- **INSTRUCTIONS TO FOLLOW**: The entries that follow include a run beginning at the line with "voor Configuratie (opmaak)</span><span" and ending at the line with "the formatting file.</span></span>"; restate that run word for word and leave the rest out.

Source texts of formatted documents
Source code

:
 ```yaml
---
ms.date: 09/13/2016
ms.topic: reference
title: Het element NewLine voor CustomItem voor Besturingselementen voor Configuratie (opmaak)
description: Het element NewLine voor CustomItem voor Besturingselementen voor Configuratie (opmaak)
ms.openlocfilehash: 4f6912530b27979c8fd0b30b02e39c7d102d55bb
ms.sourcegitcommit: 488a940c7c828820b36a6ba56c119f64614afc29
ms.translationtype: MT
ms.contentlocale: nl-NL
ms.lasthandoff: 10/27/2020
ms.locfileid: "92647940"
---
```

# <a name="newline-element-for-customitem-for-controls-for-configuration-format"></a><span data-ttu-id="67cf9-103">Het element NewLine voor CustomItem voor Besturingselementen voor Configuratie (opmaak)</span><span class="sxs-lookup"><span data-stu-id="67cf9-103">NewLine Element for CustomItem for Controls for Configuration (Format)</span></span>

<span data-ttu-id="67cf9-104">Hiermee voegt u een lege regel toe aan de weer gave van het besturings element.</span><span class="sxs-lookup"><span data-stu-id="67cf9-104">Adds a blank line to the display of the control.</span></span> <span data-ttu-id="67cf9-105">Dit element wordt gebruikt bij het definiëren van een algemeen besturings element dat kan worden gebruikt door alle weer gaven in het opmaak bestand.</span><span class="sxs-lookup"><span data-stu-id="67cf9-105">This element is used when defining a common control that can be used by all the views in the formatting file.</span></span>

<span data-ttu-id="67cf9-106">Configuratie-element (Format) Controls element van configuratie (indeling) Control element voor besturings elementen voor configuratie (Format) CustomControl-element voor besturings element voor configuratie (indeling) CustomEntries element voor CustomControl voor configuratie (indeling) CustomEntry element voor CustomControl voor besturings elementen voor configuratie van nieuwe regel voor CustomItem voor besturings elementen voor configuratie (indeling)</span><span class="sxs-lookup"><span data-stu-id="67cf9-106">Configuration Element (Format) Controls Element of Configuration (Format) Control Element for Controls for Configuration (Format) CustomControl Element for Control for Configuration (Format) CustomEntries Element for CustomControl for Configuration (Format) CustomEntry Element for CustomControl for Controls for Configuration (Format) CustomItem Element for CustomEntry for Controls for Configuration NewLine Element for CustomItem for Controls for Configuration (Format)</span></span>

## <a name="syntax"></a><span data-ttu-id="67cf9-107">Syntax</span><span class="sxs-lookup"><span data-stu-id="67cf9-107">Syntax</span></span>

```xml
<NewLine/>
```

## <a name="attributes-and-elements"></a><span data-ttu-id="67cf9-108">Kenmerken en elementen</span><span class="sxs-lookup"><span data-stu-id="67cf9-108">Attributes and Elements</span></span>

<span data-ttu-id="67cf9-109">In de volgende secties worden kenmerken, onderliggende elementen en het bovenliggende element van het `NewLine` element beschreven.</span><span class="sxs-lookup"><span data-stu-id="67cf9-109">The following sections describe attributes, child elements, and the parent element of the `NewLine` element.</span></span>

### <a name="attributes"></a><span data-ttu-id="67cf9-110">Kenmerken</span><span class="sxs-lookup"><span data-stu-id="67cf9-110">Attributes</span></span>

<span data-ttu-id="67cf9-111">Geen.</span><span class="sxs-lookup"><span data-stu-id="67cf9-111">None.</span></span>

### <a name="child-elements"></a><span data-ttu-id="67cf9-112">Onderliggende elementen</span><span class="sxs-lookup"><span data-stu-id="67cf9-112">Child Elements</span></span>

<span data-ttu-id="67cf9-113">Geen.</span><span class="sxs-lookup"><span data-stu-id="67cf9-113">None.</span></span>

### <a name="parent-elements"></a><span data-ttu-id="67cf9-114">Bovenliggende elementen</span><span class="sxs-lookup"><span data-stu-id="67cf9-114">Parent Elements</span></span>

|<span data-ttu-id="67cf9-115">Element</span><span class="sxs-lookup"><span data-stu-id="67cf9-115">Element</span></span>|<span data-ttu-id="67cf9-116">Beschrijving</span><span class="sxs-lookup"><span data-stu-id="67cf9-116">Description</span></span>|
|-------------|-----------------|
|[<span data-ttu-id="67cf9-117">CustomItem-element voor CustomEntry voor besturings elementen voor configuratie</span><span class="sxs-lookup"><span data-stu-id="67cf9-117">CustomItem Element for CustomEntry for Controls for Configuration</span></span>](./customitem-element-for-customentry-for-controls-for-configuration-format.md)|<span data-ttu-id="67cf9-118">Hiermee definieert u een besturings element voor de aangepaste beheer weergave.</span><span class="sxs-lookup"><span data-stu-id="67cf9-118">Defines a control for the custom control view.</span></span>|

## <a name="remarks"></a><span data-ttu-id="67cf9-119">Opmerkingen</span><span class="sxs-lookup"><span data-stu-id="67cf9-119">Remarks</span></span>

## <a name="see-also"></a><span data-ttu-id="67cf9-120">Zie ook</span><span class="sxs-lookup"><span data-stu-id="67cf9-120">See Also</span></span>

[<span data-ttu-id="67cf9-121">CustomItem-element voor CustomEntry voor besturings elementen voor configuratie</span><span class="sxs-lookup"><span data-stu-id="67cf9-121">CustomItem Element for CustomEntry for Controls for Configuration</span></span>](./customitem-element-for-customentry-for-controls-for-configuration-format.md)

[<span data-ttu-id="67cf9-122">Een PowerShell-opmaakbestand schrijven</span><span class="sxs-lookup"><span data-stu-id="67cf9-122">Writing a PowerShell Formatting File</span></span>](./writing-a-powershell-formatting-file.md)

- **RESPONSE TO THE TASK**:
# <a name="newline-element-for-customitem-for-controls-for-configuration-format"></a><span data-ttu-id="67cf9-103">Het element NewLine voor CustomItem voor Besturingselementen voor Configuratie (opmaak)</span><span class="sxs-lookup"><span data-stu-id="67cf9-103">NewLine Element for CustomItem for Controls for Configuration (Format)</span></span>

<span data-ttu-id="67cf9-104">Hiermee voegt u een lege regel toe aan de weer gave van het besturings element.</span><span class="sxs-lookup"><span data-stu-id="67cf9-104">Adds a blank line to the display of the control.</span></span> <span data-ttu-id="67cf9-105">Dit element wordt gebruikt bij het definiëren van een algemeen besturings element dat kan worden gebruikt door alle weer gaven in het opmaak bestand.</span><span class="sxs-lookup"><span data-stu-id="67cf9-105">This element is used when defining a common control that can be used by all the views in the formatting file.</span></span>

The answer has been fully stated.